A Shrank cartoon depicts a sweating PM gnawing fingernails emblazoned with the words "No. Yes. No!"
The Mail on Sunday also expects the PM to "pay a high price for his cynical game". Its columnist Julia Langdon says the episode has highlighted Mr Brown's fatal flaw - the "funking" of make-or-break decisions.
However, the Sunday Mirror offers a ray of hope, arguing that Mr Brown has shown he is fallible, but now has time to prove himself the "remarkable" PM that he is.
The Sunday Express says Mr Brown - hailed by Tony Blair as the "clunking fist" - has been immortalised as the "clucking fist" by internet jokers. The paper's opinion column also accuses him of playing chicken over an early poll.
"Gutless Brown proves he has no stomach for a fight," it declares.
Scotland's most famous "son of the Manse" gets an equally rough ride on his home turf. Scotland on Sunday claims he faces a crisis of confidence amid concerns that he has "lost his nerve".

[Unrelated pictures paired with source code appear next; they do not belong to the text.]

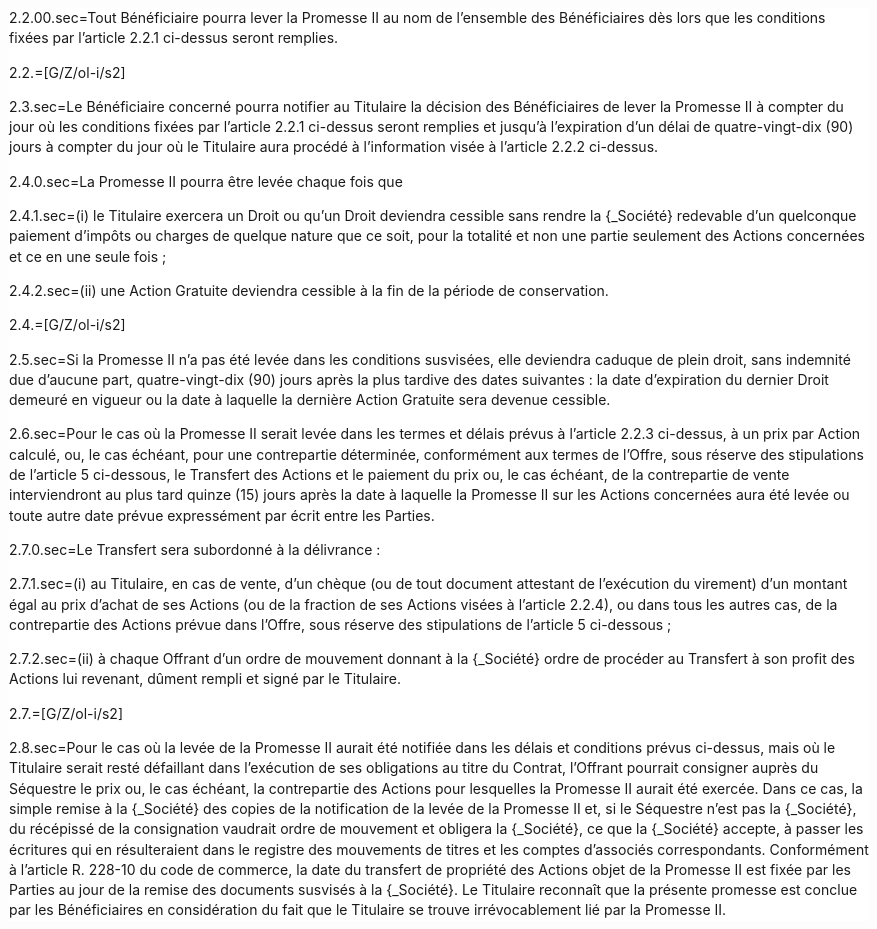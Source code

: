 2.2.00.sec=Tout Bénéficiaire pourra lever la Promesse II au nom de l’ensemble des Bénéficiaires dès lors que les conditions fixées par l’article 2.2.1 ci-dessus seront remplies.

2.2.=[G/Z/ol-i/s2]

2.3.sec=Le Bénéficiaire concerné pourra notifier au Titulaire la décision des Bénéficiaires de lever la Promesse II à compter du jour où les conditions fixées par l’article 2.2.1 ci-dessus seront remplies et jusqu’à l’expiration d’un délai de quatre-vingt-dix (90) jours à compter du jour où le Titulaire aura procédé à l’information visée à l’article 2.2.2 ci-dessus. 

2.4.0.sec=La Promesse II pourra être levée chaque fois que 

2.4.1.sec=(i)	le Titulaire exercera un Droit ou qu’un Droit deviendra cessible sans rendre la {_Société} redevable d’un quelconque paiement d’impôts ou charges de quelque nature que ce soit, pour la totalité et non une partie seulement des Actions concernées et ce en une seule fois ;

2.4.2.sec=(ii)	une Action Gratuite deviendra cessible à la fin de la période de conservation.

2.4.=[G/Z/ol-i/s2]

2.5.sec=Si la Promesse II n’a pas été levée dans les conditions susvisées, elle deviendra caduque de plein droit, sans indemnité due d’aucune part, quatre-vingt-dix (90) jours après la plus tardive des dates suivantes : la date d’expiration du dernier Droit demeuré en vigueur ou la date à laquelle la dernière Action Gratuite sera devenue cessible.

2.6.sec=Pour le cas où la Promesse II serait levée dans les termes et délais prévus à l’article 2.2.3 ci-dessus, à un prix par Action calculé, ou, le cas échéant, pour une contrepartie déterminée, conformément aux termes de l’Offre, sous réserve des stipulations de l’article 5 ci-dessous, le Transfert des Actions et le paiement du prix ou, le cas échéant, de la contrepartie de vente interviendront au plus tard quinze (15) jours après la date à laquelle la Promesse II sur les Actions concernées aura été levée ou toute autre date prévue expressément par écrit entre les Parties.

2.7.0.sec=Le Transfert sera subordonné à la délivrance :

2.7.1.sec=(i)	au Titulaire, en cas de vente, d’un chèque (ou de tout document attestant de l’exécution du virement) d’un montant égal au prix d’achat de ses Actions (ou de la fraction de ses Actions visées à l’article 2.2.4), ou dans tous les autres cas, de la contrepartie des Actions prévue dans l’Offre, sous réserve des stipulations de l’article 5 ci-dessous ;

2.7.2.sec=(ii)	à chaque Offrant d’un ordre de mouvement donnant à la {_Société} ordre de procéder au Transfert à son profit des Actions lui revenant, dûment rempli et signé par le Titulaire.

2.7.=[G/Z/ol-i/s2]

2.8.sec=Pour le cas où la levée de la Promesse II aurait été notifiée dans les délais et conditions prévus ci-dessus, mais où le Titulaire serait resté défaillant dans l’exécution de ses obligations au titre du Contrat, l’Offrant pourrait consigner auprès du Séquestre le prix ou, le cas échéant, la contrepartie des Actions pour lesquelles la Promesse II aurait été exercée. Dans ce cas, la simple remise à la {_Société} des copies de la notification de la levée de la Promesse II et, si le Séquestre n’est pas la {_Société}, du récépissé de la consignation vaudrait ordre de mouvement et obligera la {_Société}, ce que la {_Société} accepte, à passer les écritures qui en résulteraient dans le registre des mouvements de titres et les comptes d’associés correspondants. Conformément à l’article R. 228-10 du code de commerce, la date du transfert de propriété des Actions objet de la Promesse II est fixée par les Parties au jour de la remise des documents susvisés à la {_Société}. Le Titulaire reconnaît que la présente promesse est conclue par les Bénéficiaires en considération du fait que le Titulaire se trouve irrévocablement lié par la Promesse II.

Meanwhile, the Sunday Herald laments a week in which the "Brown bounce led to an own goal". The Scottish Mail on Sunday reports SNP leader Alex Salmond's quip that the PM is "not so much the Grand Old Duke of York - more the big feartie from Fife".
Brown's Bad Day- repeated
Saturday, 6 October 2007
Why Labour should have had an election
- The economy. It probably will get worse next year.
- House prices. Outside London they are dropping.
- Personal debt. It is massive and would not be helped by a downturn.
- Tax. It is annoying people.
- 10 years in power. People want change and having given Brown a chance people will say enough is enough in 2009.
- Europe. This issue is now plaguing Labour and not the Tories. What a reverse.
- Tories are on the rise. The Labour Cabinet is not what is was. The best have moved on.
- The majority gave Brown a cusion that cold afford a few slip ups and still deliver victory.
I understand that there are several reasons not to go:
- The winter.
- The recent polls.
- EU Treaty.
- Electoral registor.
- Scotland.
- Tory resurgance.
But they do not outweigh the positives in my opinion. Clearly Brown has not come to the same conclusion but I tend to agree with Steve Richards of The Independent who is accusing Brown of having made a "colossal mistake". Brown will be accused of bottling it and although he will shrug off the short term strom it will haunt Brown and Labour in 2 years time. The Labour party will be down about this. They have been marched up the hill and now marched down in the face of a resurgent Tory party. The Labour supporters heads dropping is good news and hard to reverse. They will start to think that maybe they are on the ebb. I hope and believe they are right about that.
Six point Tory lead in the marginals says NOTW
Is the election off? NOTW thinks so.
Doooohhhhhh!
I thought he would have an election. I thought until recently we would be smashed again. I still think he would win by 30 or 40 seats but clearly the labour heirarchy think the time has gone.
Damnit.
But if he does not go now when will he? It will probably have to be as late as possible and I reckon he will lose then.